The Colt OHWS (Offensive Handgun Weapon System; also known as Colt SOCOM) was a semi-automatic pistol created by Colt to compete for the United States Special Operations Command (US SOCOM) Offensive Handgun Weapon System (OHWS) tender. The winner of this competition would become the standard-issue handgun for most US special forces groups. The OHWS contract was awarded to Heckler & Koch (H&K) for their MK23 Mod 0 pistol, and Colt scrapped the project.

The OWHS program was started to find a pistol that can fire a specialized .45 ACP round known as the .45 ACP +P.

==History==
SOCOM launched the OHWS program in the 1980s; its objective to either find or produce a pistol that can be used as a primary weapon in certain field missions.

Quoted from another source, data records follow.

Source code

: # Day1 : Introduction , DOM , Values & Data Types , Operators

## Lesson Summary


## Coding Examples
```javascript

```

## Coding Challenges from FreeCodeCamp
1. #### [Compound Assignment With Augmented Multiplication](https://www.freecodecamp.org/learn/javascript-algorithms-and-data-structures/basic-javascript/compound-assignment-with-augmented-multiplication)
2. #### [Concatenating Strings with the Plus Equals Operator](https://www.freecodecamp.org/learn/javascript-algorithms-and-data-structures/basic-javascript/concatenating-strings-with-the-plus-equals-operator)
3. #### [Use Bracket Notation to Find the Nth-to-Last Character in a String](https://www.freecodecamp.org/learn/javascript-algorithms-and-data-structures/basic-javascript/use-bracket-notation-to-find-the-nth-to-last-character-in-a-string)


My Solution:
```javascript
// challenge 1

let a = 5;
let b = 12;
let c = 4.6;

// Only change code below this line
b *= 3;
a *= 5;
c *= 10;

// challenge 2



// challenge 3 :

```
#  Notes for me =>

Colt developed their OHWS handgun during the early 1990s to compete for a contract under the US SOCOM Offensive Handgun Weapon System (OHWS) program and replace the M9 pistols. In August 1991, Colt and H&K were awarded contracts to develop the SOCOM pistols. Prorotypes were submitted in August 1992 to Crane Division, Naval Surface Warfare Center. Testing took place until Spring 1993.

The program was divided to three phases. Colt and H&K were tasked to develop 30 prototypes with pistols, sound suppressors and laser aiming modules.

SOCOM found the Colt OHWS to be too bulky, not as durable as expected and the accessories to be too meticulous to use and fit, leading to a loss in the competition for SOCOM's contract to the Heckler & Koch Mark 23. The pistol was dropped after the first phase. H&K subsequently went on as the only manufacturer to go on with the second and third phases.

The contract was awarded to H&K in June 1995 with the first pistols delivered by May 1, 1996.

==Design==
The system consisted of the pistol, removable sound suppressor and a laser aiming module (LAM). The OHWS, while chambered in .45 ACP, was not designed to handle SOCOM's intended primary round, .45 ACP +P.

The OHWS was based on the M1911 frame and carried a single-stack 10-round magazine. The magazine release was located at the base of the trigger guard. While the pistol was chambered in .45 ACP, there was an attempt to use 10mm ammo. This proposal did not work out due to excessive recoil and concerns about shelf life for any pistol that used it. It is suggested that OHWS' grips are better than the MK23.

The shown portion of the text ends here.